- [Exercise details]
Go through the data and tally the lines that include "soon". The reply is that number alone.

┌─ Records for this task

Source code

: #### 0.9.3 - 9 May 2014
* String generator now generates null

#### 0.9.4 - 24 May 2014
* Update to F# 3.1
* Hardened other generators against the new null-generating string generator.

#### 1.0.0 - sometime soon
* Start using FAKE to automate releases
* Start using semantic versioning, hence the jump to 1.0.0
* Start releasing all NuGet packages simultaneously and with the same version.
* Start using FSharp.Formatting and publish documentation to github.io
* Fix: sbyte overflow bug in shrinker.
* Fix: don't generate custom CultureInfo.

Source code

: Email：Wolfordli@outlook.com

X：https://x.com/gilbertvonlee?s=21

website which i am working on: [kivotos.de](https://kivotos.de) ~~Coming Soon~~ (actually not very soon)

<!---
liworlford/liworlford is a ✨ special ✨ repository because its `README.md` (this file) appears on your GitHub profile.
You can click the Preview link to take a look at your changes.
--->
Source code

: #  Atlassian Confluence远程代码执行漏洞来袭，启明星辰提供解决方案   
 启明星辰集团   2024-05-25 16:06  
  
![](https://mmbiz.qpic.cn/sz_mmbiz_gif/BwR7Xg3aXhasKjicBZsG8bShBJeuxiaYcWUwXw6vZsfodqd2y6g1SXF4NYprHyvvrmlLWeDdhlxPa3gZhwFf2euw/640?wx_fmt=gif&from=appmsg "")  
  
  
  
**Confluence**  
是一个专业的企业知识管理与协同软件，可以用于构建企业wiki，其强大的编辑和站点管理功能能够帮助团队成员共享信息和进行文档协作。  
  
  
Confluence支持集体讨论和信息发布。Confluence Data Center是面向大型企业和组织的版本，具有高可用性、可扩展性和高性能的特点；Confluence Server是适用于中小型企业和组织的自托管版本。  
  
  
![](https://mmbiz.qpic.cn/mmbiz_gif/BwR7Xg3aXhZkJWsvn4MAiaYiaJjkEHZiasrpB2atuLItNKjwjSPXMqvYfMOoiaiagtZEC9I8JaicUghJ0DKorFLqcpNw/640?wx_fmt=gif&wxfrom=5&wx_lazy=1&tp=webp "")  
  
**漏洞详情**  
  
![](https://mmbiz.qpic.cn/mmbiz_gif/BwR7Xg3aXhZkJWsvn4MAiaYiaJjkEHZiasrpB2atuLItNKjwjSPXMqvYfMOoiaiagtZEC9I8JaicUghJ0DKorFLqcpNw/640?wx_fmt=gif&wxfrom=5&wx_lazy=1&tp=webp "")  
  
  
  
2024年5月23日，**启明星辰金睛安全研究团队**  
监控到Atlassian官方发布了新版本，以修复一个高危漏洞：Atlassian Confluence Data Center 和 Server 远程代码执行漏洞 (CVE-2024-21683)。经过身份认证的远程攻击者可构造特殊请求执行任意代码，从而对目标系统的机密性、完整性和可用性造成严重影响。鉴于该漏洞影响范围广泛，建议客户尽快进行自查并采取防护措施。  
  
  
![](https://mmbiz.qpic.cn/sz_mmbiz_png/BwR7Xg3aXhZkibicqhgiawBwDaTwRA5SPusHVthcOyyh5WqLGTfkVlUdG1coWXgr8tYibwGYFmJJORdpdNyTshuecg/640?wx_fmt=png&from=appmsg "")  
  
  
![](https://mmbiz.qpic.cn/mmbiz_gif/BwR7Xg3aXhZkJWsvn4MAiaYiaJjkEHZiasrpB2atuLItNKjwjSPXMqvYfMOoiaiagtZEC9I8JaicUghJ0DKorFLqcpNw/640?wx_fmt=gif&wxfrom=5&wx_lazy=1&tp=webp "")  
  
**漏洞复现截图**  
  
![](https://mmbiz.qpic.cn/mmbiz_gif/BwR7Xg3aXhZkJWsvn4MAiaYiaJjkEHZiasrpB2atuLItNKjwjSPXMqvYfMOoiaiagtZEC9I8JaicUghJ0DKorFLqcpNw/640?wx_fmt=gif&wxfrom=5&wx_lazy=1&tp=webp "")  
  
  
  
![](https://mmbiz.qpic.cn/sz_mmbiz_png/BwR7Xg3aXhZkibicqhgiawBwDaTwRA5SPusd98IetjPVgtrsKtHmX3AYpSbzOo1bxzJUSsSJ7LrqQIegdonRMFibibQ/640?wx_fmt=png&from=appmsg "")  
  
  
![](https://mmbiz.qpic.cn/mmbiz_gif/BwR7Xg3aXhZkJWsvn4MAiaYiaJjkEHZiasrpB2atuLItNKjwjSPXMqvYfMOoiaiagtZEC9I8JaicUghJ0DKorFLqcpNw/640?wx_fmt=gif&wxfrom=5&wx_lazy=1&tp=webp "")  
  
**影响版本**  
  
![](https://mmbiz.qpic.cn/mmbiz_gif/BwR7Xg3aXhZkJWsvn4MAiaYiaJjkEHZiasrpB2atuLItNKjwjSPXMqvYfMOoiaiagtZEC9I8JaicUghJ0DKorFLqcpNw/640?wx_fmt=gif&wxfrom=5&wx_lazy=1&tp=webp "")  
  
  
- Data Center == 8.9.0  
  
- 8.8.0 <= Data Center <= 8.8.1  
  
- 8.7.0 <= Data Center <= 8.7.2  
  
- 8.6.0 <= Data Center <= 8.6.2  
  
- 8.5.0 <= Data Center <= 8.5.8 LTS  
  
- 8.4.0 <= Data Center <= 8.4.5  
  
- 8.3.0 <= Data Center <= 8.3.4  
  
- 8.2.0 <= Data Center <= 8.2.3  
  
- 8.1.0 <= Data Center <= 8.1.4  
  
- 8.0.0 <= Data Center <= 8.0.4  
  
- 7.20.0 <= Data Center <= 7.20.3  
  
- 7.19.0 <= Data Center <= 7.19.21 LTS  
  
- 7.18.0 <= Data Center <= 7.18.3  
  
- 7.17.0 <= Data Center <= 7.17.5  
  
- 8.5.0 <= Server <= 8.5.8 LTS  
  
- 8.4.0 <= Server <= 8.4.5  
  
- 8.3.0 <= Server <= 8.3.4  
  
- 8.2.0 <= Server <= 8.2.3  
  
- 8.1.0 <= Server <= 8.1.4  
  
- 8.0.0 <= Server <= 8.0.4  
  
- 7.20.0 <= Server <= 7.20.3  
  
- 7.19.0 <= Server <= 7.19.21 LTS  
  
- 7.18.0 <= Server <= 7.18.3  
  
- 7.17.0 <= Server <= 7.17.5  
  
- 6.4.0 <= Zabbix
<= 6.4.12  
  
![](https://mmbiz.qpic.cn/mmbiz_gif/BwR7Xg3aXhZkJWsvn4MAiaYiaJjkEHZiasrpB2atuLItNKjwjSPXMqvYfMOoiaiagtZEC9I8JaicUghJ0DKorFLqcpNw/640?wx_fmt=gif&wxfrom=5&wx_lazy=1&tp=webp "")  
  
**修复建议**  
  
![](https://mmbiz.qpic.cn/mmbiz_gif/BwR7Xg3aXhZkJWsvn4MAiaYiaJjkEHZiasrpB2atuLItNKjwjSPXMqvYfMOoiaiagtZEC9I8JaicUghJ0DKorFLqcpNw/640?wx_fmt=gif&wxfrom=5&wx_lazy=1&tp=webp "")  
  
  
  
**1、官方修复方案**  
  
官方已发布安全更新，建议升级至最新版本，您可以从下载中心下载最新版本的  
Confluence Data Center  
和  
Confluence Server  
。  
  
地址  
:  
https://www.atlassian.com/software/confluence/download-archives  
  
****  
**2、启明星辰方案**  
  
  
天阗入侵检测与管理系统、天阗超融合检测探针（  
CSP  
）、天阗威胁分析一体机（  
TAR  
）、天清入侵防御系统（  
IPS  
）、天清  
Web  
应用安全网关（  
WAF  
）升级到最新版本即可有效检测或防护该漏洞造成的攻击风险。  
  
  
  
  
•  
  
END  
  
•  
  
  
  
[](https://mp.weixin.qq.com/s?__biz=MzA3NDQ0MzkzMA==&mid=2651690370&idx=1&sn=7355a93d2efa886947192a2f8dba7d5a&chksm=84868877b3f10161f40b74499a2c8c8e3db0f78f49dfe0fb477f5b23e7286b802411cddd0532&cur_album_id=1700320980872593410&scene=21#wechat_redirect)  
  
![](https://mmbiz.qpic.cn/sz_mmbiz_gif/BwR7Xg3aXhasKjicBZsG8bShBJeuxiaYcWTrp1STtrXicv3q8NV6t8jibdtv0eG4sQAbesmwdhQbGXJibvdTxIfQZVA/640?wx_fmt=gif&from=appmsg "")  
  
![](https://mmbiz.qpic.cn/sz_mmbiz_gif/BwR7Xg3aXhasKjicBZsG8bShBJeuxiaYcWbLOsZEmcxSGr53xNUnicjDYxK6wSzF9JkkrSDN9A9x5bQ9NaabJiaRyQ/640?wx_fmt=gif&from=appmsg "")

└─

- [Response for this exercise]
2